* Exercise instructions: For the data below, please report each line where the word "time" is found.

[Opening Data section]

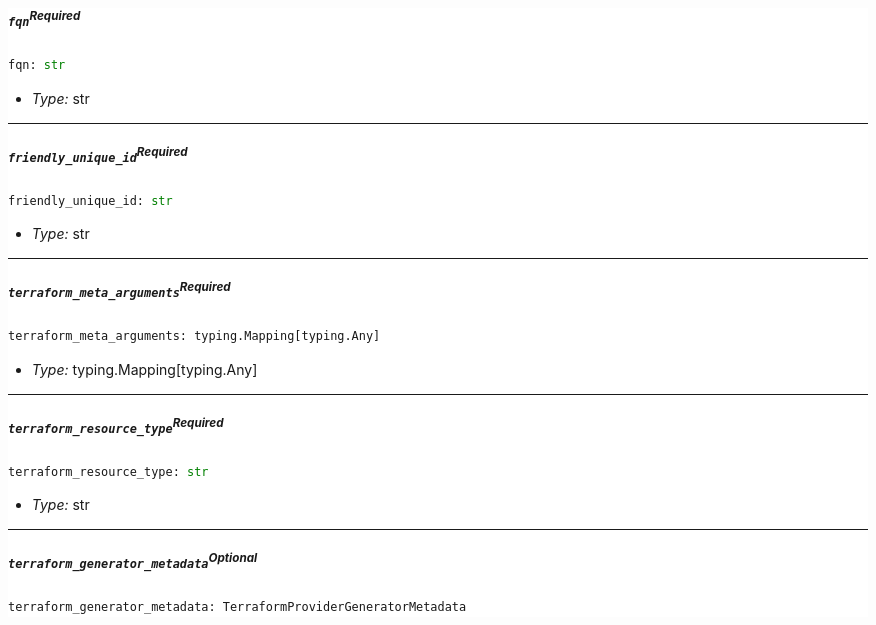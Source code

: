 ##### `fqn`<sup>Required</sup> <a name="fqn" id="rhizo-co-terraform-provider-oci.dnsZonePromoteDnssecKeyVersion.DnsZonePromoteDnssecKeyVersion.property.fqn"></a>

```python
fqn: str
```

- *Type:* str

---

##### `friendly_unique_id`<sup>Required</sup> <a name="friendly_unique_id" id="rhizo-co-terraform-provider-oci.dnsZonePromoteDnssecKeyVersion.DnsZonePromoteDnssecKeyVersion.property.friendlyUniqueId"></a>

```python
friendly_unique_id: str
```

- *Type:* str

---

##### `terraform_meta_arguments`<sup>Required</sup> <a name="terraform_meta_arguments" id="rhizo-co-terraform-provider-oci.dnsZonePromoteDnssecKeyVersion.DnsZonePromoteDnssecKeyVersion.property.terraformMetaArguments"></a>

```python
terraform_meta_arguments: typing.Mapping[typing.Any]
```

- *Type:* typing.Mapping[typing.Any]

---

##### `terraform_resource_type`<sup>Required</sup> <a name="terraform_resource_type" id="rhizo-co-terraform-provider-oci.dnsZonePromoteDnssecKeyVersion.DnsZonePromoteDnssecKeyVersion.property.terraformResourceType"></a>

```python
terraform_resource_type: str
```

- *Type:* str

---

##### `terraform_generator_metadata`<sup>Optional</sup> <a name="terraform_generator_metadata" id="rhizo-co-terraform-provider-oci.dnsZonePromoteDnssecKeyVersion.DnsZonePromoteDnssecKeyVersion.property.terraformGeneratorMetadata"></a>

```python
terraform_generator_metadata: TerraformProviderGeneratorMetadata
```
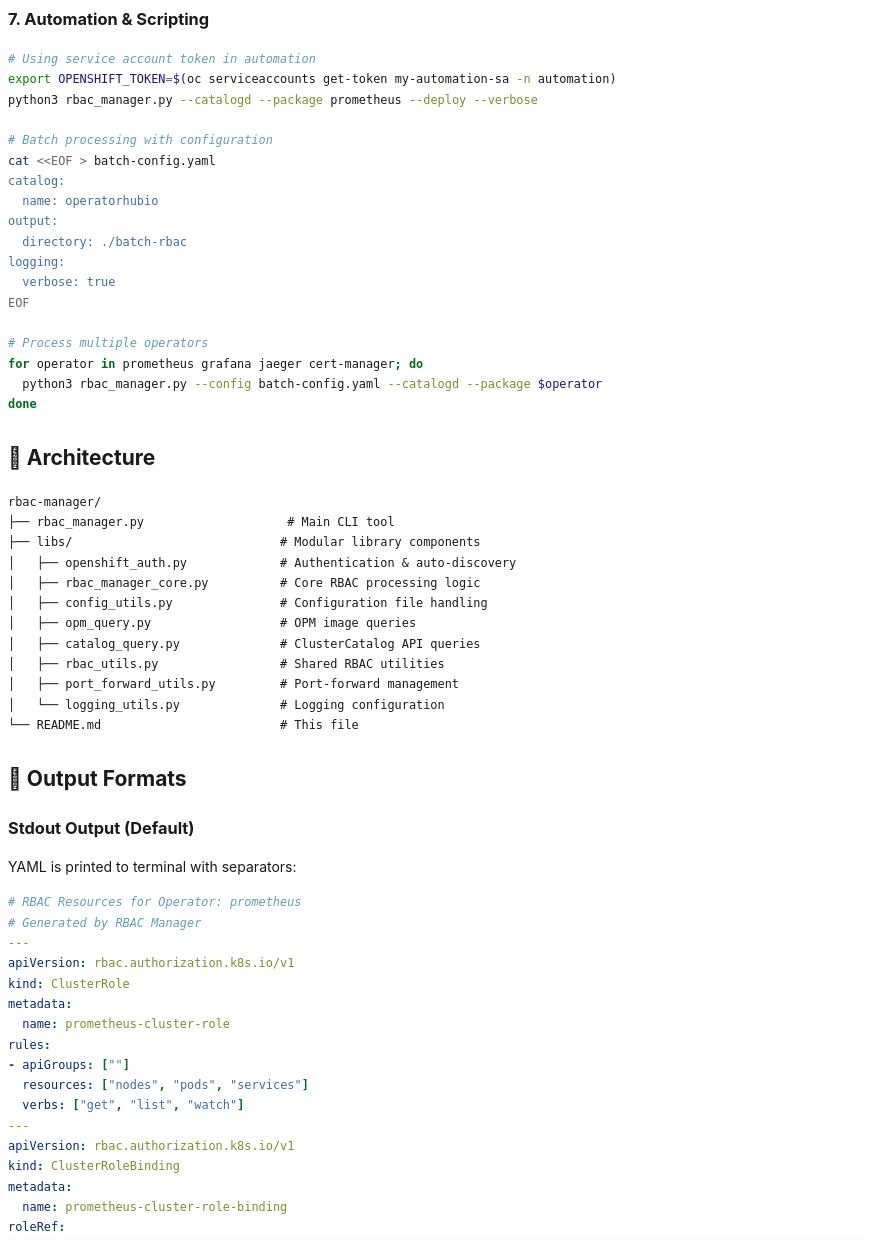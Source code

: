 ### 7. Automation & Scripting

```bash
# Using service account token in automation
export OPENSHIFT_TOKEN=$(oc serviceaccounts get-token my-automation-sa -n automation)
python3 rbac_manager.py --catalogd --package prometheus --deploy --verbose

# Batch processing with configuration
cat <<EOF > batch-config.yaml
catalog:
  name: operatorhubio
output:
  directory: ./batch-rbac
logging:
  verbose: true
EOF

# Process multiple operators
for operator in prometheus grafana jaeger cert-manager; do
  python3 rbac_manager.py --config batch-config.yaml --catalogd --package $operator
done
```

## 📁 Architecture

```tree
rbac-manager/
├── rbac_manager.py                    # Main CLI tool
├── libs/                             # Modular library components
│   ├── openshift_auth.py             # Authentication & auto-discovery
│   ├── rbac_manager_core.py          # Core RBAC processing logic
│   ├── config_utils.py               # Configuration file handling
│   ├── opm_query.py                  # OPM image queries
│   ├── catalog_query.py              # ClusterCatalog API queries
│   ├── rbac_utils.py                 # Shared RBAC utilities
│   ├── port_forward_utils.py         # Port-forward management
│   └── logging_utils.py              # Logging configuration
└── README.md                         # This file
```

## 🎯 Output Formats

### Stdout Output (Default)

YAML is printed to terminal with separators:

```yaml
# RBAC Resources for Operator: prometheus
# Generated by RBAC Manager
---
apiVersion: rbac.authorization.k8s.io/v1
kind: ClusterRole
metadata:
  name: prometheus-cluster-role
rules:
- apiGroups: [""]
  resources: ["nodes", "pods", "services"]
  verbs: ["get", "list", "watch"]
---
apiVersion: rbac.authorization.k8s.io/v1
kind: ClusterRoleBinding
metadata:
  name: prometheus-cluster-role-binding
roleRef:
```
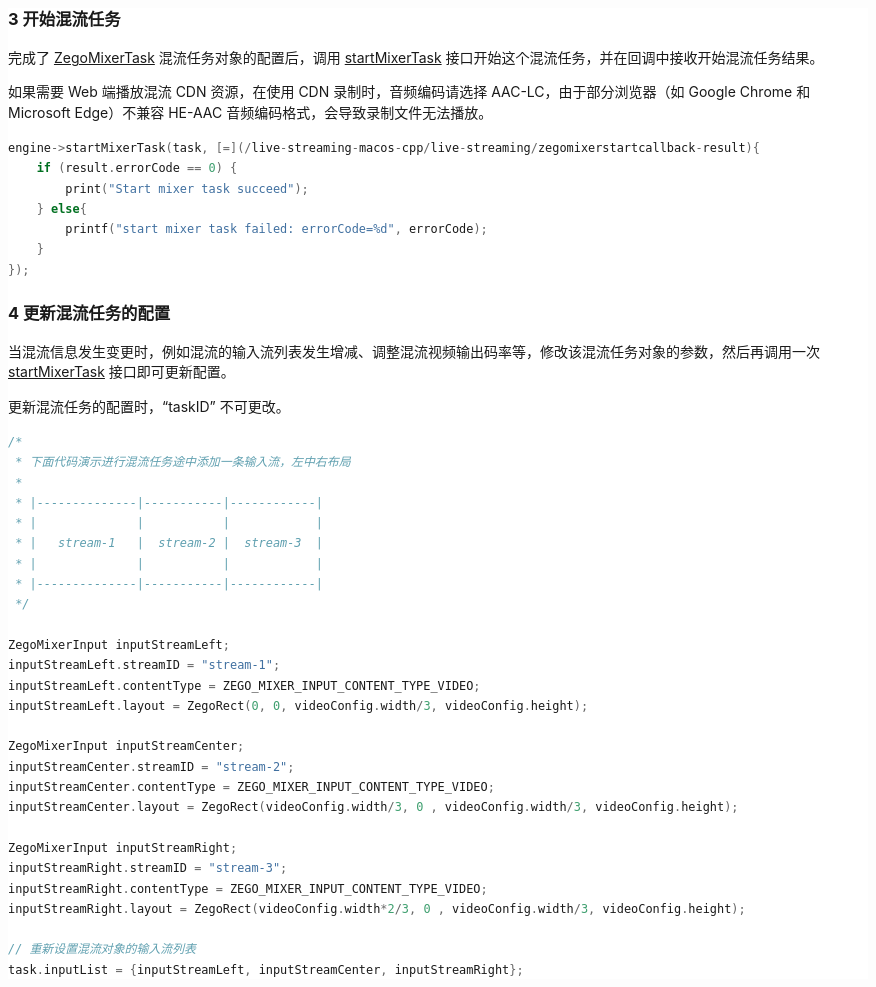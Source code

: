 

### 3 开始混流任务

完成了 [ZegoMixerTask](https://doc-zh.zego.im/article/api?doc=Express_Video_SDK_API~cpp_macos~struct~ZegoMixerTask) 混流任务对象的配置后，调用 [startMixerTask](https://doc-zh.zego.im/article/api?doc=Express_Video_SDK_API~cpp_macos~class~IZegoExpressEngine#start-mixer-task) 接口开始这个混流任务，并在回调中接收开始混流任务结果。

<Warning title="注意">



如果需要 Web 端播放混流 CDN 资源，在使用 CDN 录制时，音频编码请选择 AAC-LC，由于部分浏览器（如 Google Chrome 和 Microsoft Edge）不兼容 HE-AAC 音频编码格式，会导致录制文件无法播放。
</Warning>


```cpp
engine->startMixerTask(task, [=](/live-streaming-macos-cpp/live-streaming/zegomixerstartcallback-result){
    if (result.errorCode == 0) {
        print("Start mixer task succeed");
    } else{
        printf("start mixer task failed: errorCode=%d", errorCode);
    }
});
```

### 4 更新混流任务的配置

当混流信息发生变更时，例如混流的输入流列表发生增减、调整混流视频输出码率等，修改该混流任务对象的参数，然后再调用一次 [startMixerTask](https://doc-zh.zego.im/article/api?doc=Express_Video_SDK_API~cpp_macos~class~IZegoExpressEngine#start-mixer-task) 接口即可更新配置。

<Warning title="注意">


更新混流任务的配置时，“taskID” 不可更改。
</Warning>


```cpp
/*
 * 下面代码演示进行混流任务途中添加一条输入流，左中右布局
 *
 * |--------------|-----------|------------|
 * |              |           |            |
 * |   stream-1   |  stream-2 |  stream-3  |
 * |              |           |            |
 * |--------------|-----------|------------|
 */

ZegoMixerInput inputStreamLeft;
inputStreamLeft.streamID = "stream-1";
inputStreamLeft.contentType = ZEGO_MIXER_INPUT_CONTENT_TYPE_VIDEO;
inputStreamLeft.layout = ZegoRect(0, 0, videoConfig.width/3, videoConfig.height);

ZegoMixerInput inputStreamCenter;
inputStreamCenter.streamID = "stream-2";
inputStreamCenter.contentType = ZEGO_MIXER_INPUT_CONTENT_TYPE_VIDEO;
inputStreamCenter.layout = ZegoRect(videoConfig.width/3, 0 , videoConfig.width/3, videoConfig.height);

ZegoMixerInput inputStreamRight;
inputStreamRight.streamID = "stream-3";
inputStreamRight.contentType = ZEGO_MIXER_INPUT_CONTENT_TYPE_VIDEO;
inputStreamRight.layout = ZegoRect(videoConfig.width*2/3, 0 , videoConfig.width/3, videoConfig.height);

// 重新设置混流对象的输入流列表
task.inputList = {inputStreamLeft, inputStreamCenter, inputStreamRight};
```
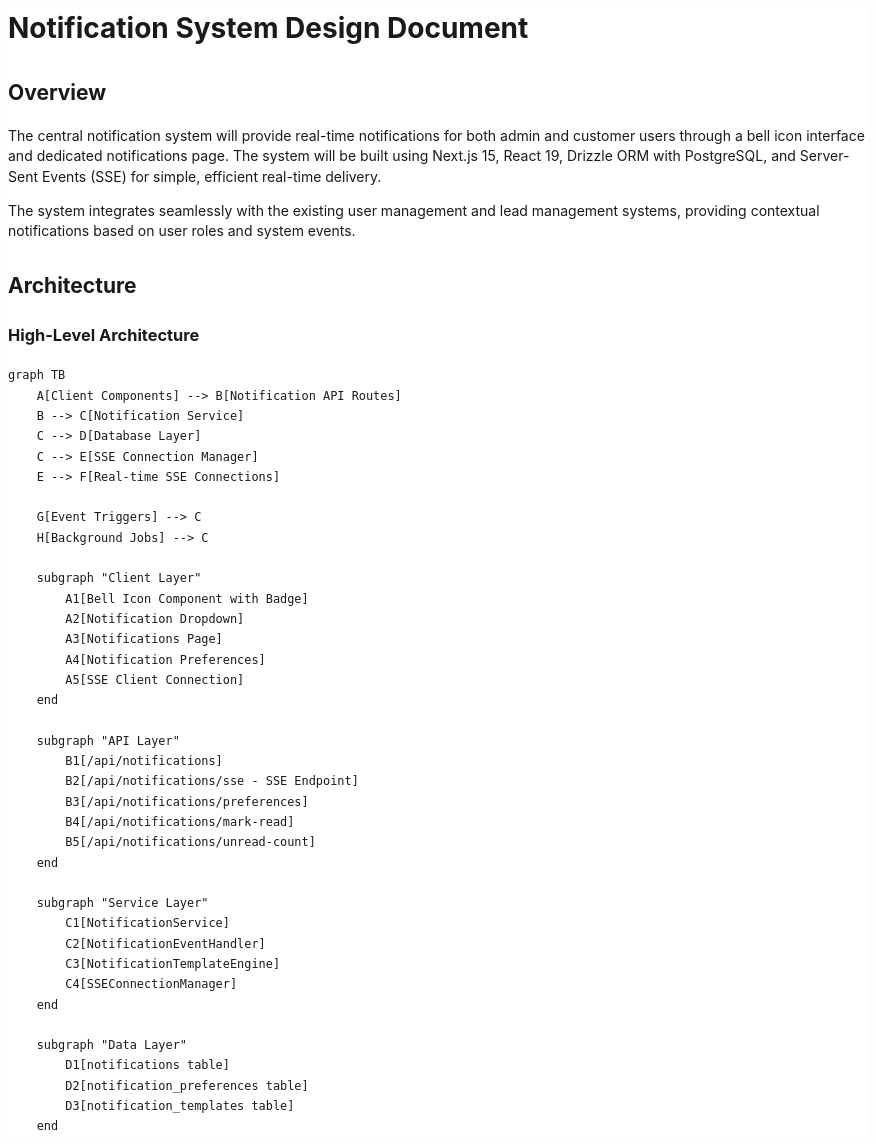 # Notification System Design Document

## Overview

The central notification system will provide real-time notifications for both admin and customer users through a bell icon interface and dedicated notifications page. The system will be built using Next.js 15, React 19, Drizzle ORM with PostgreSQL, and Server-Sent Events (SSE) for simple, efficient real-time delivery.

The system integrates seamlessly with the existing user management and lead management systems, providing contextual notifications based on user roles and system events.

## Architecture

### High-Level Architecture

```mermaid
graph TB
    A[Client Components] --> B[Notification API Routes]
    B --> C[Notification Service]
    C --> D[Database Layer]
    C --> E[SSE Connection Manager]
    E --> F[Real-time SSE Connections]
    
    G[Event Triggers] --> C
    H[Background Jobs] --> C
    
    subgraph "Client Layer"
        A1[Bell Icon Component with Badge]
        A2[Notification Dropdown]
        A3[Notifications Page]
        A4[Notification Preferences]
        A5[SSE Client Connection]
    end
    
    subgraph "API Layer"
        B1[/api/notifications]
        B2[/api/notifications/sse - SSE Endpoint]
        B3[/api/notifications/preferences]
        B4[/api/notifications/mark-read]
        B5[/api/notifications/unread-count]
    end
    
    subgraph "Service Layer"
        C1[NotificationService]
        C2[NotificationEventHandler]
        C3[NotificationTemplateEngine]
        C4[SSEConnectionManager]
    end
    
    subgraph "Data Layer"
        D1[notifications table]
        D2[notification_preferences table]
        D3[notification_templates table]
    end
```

[Closing Data section]

* Result:
The central notification system will provide real-time notifications for both admin and customer users through a bell icon interface and dedicated notifications page. The system will be built using Next.js 15, React 19, Drizzle ORM with PostgreSQL, and Server-Sent Events (SSE) for simple, efficient real-time delivery.
    E --> F[Real-time SSE Connections]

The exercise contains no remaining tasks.